---------- MATERIALS PROVIDED

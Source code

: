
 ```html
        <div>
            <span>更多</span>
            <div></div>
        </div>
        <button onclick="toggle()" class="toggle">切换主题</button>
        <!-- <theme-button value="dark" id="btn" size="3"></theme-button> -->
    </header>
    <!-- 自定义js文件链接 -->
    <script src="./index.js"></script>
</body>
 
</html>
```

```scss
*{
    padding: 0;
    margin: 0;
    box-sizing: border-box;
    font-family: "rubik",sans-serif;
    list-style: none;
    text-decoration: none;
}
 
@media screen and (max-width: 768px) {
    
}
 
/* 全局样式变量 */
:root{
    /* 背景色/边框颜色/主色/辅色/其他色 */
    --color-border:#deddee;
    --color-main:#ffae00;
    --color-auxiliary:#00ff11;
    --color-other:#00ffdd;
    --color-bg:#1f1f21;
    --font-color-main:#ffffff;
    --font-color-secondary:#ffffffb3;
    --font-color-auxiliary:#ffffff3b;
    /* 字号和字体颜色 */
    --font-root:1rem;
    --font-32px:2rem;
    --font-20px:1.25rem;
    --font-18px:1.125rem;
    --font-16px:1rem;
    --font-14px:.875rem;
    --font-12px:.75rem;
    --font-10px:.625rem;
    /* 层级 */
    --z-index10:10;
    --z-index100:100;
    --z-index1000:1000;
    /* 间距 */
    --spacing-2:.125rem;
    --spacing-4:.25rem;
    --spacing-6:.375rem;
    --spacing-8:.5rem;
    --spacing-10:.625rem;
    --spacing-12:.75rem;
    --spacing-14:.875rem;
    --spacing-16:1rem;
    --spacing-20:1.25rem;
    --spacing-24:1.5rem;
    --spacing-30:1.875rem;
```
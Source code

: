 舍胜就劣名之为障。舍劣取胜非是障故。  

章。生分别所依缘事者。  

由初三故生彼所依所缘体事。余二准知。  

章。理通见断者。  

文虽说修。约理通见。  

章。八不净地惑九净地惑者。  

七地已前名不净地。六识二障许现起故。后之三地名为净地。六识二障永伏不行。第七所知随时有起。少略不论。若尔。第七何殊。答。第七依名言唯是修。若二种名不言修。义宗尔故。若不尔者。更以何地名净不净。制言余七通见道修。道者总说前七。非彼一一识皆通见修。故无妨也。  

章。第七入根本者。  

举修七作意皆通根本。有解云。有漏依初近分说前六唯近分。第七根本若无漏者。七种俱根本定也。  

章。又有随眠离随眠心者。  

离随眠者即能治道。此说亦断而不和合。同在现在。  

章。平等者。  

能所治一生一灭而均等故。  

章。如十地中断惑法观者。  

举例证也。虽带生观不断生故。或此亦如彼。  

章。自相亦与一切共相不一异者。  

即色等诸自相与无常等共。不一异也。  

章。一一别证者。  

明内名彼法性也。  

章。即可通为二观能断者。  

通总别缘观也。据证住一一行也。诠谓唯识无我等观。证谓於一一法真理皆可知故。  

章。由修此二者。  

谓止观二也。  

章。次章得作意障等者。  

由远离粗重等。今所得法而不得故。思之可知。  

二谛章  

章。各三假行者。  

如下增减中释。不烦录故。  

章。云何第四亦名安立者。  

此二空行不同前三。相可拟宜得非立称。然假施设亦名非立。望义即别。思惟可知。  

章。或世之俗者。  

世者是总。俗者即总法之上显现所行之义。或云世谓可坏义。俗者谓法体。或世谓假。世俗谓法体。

--------------------

* [WHAT YOU WILL DO]
Repeat all of the material, exactly as it reads.

* [YOUR SOLUTION]
Source code

:
 ```html
        <div>
            <span>更多</span>
            <div></div>
        </div>
        <button onclick="toggle()" class="toggle">切换主题</button>
        <!-- <theme-button value="dark" id="btn" size="3"></theme-button> -->
    </header>
    <!-- 自定义js文件链接 -->
    <script src="./index.js"></script>
</body>
 
</html>
```

```scss
*{
    padding: 0;
    margin: 0;
    box-sizing: border-box;
    font-family: "rubik",sans-serif;
    list-style: none;
    text-decoration: none;
}
 
@media screen and (max-width: 768px) {
    
}
 
/* 全局样式变量 */
:root{
    /* 背景色/边框颜色/主色/辅色/其他色 */
    --color-border:#deddee;
    --color-main:#ffae00;
    --color-auxiliary:#00ff11;
    --color-other:#00ffdd;
    --color-bg:#1f1f21;
    --font-color-main:#ffffff;
    --font-color-secondary:#ffffffb3;
    --font-color-auxiliary:#ffffff3b;
    /* 字号和字体颜色 */
    --font-root:1rem;
    --font-32px:2rem;
    --font-20px:1.25rem;
    --font-18px:1.125rem;
    --font-16px:1rem;
    --font-14px:.875rem;
    --font-12px:.75rem;
    --font-10px:.625rem;
    /* 层级 */
    --z-index10:10;
    --z-index100:100;
    --z-index1000:1000;
    /* 间距 */
    --spacing-2:.125rem;
    --spacing-4:.25rem;
    --spacing-6:.375rem;
    --spacing-8:.5rem;
    --spacing-10:.625rem;
    --spacing-12:.75rem;
    --spacing-14:.875rem;
    --spacing-16:1rem;
    --spacing-20:1.25rem;
    --spacing-24:1.5rem;
    --spacing-30:1.875rem;
```
Source code

: 舍胜就劣名之为障。舍劣取胜非是障故。  

章。生分别所依缘事者。  

由初三故生彼所依所缘体事。余二准知。  

章。理通见断者。  

文虽说修。约理通见。  

章。八不净地惑九净地惑者。  

七地已前名不净地。六识二障许现起故。后之三地名为净地。六识二障永伏不行。第七所知随时有起。少略不论。若尔。第七何殊。答。第七依名言唯是修。若二种名不言修。义宗尔故。若不尔者。更以何地名净不净。制言余七通见道修。道者总说前七。非彼一一识皆通见修。故无妨也。  

章。第七入根本者。  

举修七作意皆通根本。有解云。有漏依初近分说前六唯近分。第七根本若无漏者。七种俱根本定也。  

章。又有随眠离随眠心者。  

离随眠者即能治道。此说亦断而不和合。同在现在。  

章。平等者。  

能所治一生一灭而均等故。  

章。如十地中断惑法观者。  

举例证也。虽带生观不断生故。或此亦如彼。  

章。自相亦与一切共相不一异者。  

即色等诸自相与无常等共。不一异也。  

章。一一别证者。  

明内名彼法性也。  

章。即可通为二观能断者。  

通总别缘观也。据证住一一行也。诠谓唯识无我等观。证谓於一一法真理皆可知故。  

章。由修此二者。  

谓止观二也。  

章。次章得作意障等者。  

由远离粗重等。今所得法而不得故。思之可知。  

二谛章  

章。各三假行者。  

如下增减中释。不烦录故。  

章。云何第四亦名安立者。  

此二空行不同前三。相可拟宜得非立称。然假施设亦名非立。望义即别。思惟可知。  

章。或世之俗者。  

世者是总。俗者即总法之上显现所行之义。或云世谓可坏义。俗者谓法体。或世谓假。世俗谓法体。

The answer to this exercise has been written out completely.